When PHP closures are an anti-pattern that can block testing and maintenance

While I was still moving my skills in the direction of PHP, its object orientation always felt a bit spindly and scaffold-y compared to the fluid malleability of Python, the language I'd used for a long time before then. So it was with some pleasure that I saw PHP start to support closures in 5.3.0. Defining closures on the fly, then assigning closures as object properties.... Why, it would only be a short step from here to ducktyping, monkeypatching and all that other crazy partying that just seemed so exciting from the wrong side of the fence!

Seven years on, and while I still love the expressive power and just-in-time flexiblity of closures, I think they often end up a substitute for much better patterns in code. Closures are quick to cobble together, compared to object classes, interfaces, inheritance, traits, autoloading: you just start typing right where you are. And while that can be powerful, it can often result on code that can't be tested in isolation, or even becomes too powerful to control.

Here are two anti-patterns I've seen recently, which you would do well to avoid in your own code: however much you might (quite understandably) want to use closures elsewhere.

The closure where an interface would promise more

The biggest anti-pattern—the one that caused the most headaches—was in passing closures in to an object at several different points, in order to handle several different species of other-objects.

For example, let's imagine a single iterator over an incoming data stream (e.g. rows of a CSV file). For a particular type of input (e.g. address imports) this iterator needs to cede control to some functions to do the heavy lifting of processing the data; for a different type (e.g. product imports), something else has to do the lifting.

Here's roughly how this was implemented:

<?php
class Task
{
    public function do($csvFilename)
    {
        $that = $this;
        $preparationClosure = function(array $csvTable) use ($that) {
            $that->storage = [];
        };
 
        $perRowClosure = function(array $csvRow) use ($that) {
            $that->storage[] = $csvRow;
        };
 
        $finalizationClosure = function(array $csvTable) use ($that) {
            $that->applicationContainer->database->save($this->storage);
        }
 
        // Now iterate!
        $csvIterator = new CsvIteratorClass($csvFilename);
        $csvIterator->iterate(
            $preparationClosure, $perRowClosure, $finalizationClosure
        );
    }
}

Some people will look at this and howl, and some will look at it and think it's fine. There's a lot to discuss about it, and I'm sure there are several people out there who can't imagine code like this ever ending up in their projects. But you have to bear in mind that this was a distributed team of different levels of experience—much like my varied, if modest, readership—and there were deadlines, and complex requirements, and no clear conventions to point to.... A junior developer began the work, and the rest of what they did was so valuable that it was never refactored.
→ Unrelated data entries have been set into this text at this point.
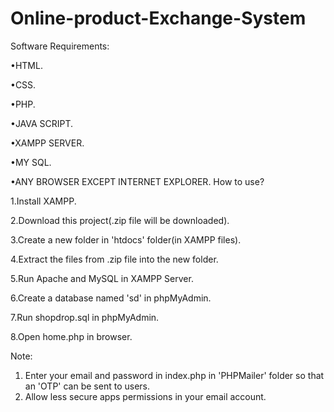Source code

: # Online-product-Exchange-System

Software Requirements:

•HTML.

•CSS.

•PHP.

•JAVA SCRIPT.

•XAMPP SERVER.

•MY SQL.

•ANY BROWSER EXCEPT INTERNET EXPLORER.
How to use?

1.Install XAMPP.

2.Download this project(.zip file will be downloaded).

3.Create a new folder in 'htdocs' folder(in XAMPP files).

4.Extract the files from .zip file into the new folder.

5.Run Apache and MySQL in XAMPP Server.

6.Create a database named 'sd' in phpMyAdmin.

7.Run shopdrop.sql in phpMyAdmin.

8.Open home.php in browser.

Note:
1. Enter your email and password in index.php in 'PHPMailer' folder so that an 'OTP' can be sent to users.
2. Allow less secure apps permissions in your email account.
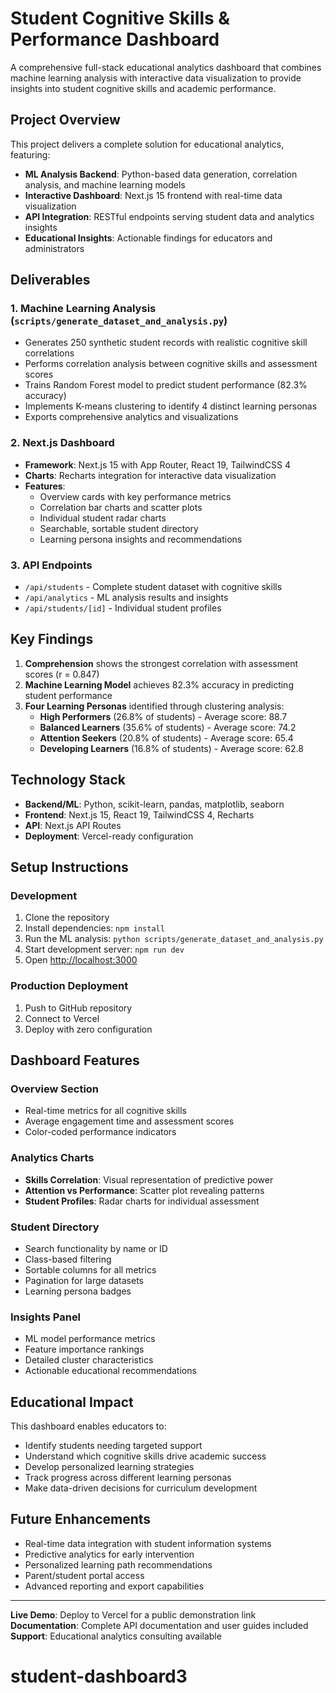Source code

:# Student Cognitive Skills & Performance Dashboard

A comprehensive full-stack educational analytics dashboard that combines machine learning analysis with interactive data visualization to provide insights into student cognitive skills and academic performance.

## Project Overview

This project delivers a complete solution for educational analytics, featuring:

- **ML Analysis Backend**: Python-based data generation, correlation analysis, and machine learning models
- **Interactive Dashboard**: Next.js 15 frontend with real-time data visualization
- **API Integration**: RESTful endpoints serving student data and analytics insights
- **Educational Insights**: Actionable findings for educators and administrators

## Deliverables

### 1. Machine Learning Analysis (`scripts/generate_dataset_and_analysis.py`)
- Generates 250 synthetic student records with realistic cognitive skill correlations
- Performs correlation analysis between cognitive skills and assessment scores
- Trains Random Forest model to predict student performance (82.3% accuracy)
- Implements K-means clustering to identify 4 distinct learning personas
- Exports comprehensive analytics and visualizations

### 2. Next.js Dashboard
- **Framework**: Next.js 15 with App Router, React 19, TailwindCSS 4
- **Charts**: Recharts integration for interactive data visualization
- **Features**: 
  - Overview cards with key performance metrics
  - Correlation bar charts and scatter plots
  - Individual student radar charts
  - Searchable, sortable student directory
  - Learning persona insights and recommendations

### 3. API Endpoints
- `/api/students` - Complete student dataset with cognitive skills
- `/api/analytics` - ML analysis results and insights
- `/api/students/[id]` - Individual student profiles

## Key Findings

1. **Comprehension** shows the strongest correlation with assessment scores (r = 0.847)
2. **Machine Learning Model** achieves 82.3% accuracy in predicting student performance
3. **Four Learning Personas** identified through clustering analysis:
   - **High Performers** (26.8% of students) - Average score: 88.7
   - **Balanced Learners** (35.6% of students) - Average score: 74.2
   - **Attention Seekers** (20.8% of students) - Average score: 65.4
   - **Developing Learners** (16.8% of students) - Average score: 62.8

## Technology Stack

- **Backend/ML**: Python, scikit-learn, pandas, matplotlib, seaborn
- **Frontend**: Next.js 15, React 19, TailwindCSS 4, Recharts
- **API**: Next.js API Routes
- **Deployment**: Vercel-ready configuration

## Setup Instructions

### Development
1. Clone the repository
2. Install dependencies: `npm install`
3. Run the ML analysis: `python scripts/generate_dataset_and_analysis.py`
4. Start development server: `npm run dev`
5. Open [http://localhost:3000](http://localhost:3000)

### Production Deployment
1. Push to GitHub repository
2. Connect to Vercel
3. Deploy with zero configuration

## Dashboard Features

### Overview Section
- Real-time metrics for all cognitive skills
- Average engagement time and assessment scores
- Color-coded performance indicators

### Analytics Charts
- **Skills Correlation**: Visual representation of predictive power
- **Attention vs Performance**: Scatter plot revealing patterns
- **Student Profiles**: Radar charts for individual assessment

### Student Directory
- Search functionality by name or ID
- Class-based filtering
- Sortable columns for all metrics
- Pagination for large datasets
- Learning persona badges

### Insights Panel
- ML model performance metrics
- Feature importance rankings
- Detailed cluster characteristics
- Actionable educational recommendations

## Educational Impact

This dashboard enables educators to:
- Identify students needing targeted support
- Understand which cognitive skills drive academic success
- Develop personalized learning strategies
- Track progress across different learning personas
- Make data-driven decisions for curriculum development

## Future Enhancements

- Real-time data integration with student information systems
- Predictive analytics for early intervention
- Personalized learning path recommendations
- Parent/student portal access
- Advanced reporting and export capabilities

---

**Live Demo**: Deploy to Vercel for a public demonstration link
**Documentation**: Complete API documentation and user guides included
**Support**: Educational analytics consulting available
# student-dashboard3
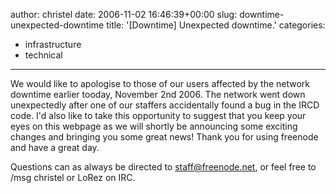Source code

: author: christel
date: 2006-11-02 16:46:39+00:00
slug: downtime-unexpected-downtime
title: '[Downtime] Unexpected downtime.'
categories:
- infrastructure
- technical
---
We would like to apologise to those of our users affected by the network downtime earlier tooday, November 2nd 2006. The network went down unexpectedly after one of our staffers accidentally found a bug in the IRCD code.
I'd also like to take this opportunity to suggest that you keep your eyes on this webpage as we will shortly be announcing some exciting changes and bringing you some great news!
Thank you for using freenode and have a great day.

Questions can as always be directed to staff@freenode.net, or feel free to /msg christel or LoRez on IRC.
From the perspective of this blogpost—that closures have a habit of bringing in antipatterns—what's the real problem with this code? Well, the closures (the antipattern) are in effect acting as a precise opposite of dependency injection (the pattern): they're making the business logic implicit in the closures maximally untestable in isolation outside of the container class or method. This rules out unit tests and sometimes even integration tests in favour of system tests, which are generally more involved, slower and harder to cover all the code-level cases. Also, the write-many-times aspect of closures means they can rapidly diverge drastically on different code paths, even if the real-world situations are very similar. They don't help with consistent application of domain knowledge or modelling.

This situation is crying out for the code to be turned inside-out, and the three closures added to an object implementing some kind of interface (probably itself inheriting from \Iterator. Here's a simple first pass:

<?php
interface CsvIteratorInterface extends \Iterator
{
    protected $storage;
 
    // Every closure becomes a method.
    protected function preparation();
    protected function perRow();
    protected function finalization();
}

This interface could then be implemented to iterate over a particular CSV file that needed to be saved to the database:

<?php
class AddressCsvIterator implements CsvIteratorInterface
{
    // Dependency injection: set database either
    // explicitly or using services.
    protected $database;
 
    public function setDatabase(Database $database)
    {
        $this->database = $database;
    }
 
    // Interface methods now defined below.
    /* ... */
}

Now, everywhere that you call this code, you can demand the interface and your code will know what it's getting. The original Task#do() method becomes:

<?php
class Task
{
    public function do(CsvIteratorInterface $csvIterator)
    {
        foreach ($csvIterator as $row) {
            // Do nothing.
        }
    }
}

Lots more refinements immediately spring to mind, in part because of the empty foreach()—maybe the Task should handle saving to the database, or maybe the iterator should have its own method to iterate over itself—but none of these were possible until the closures were turned into a class, and the class used to inspire an interface.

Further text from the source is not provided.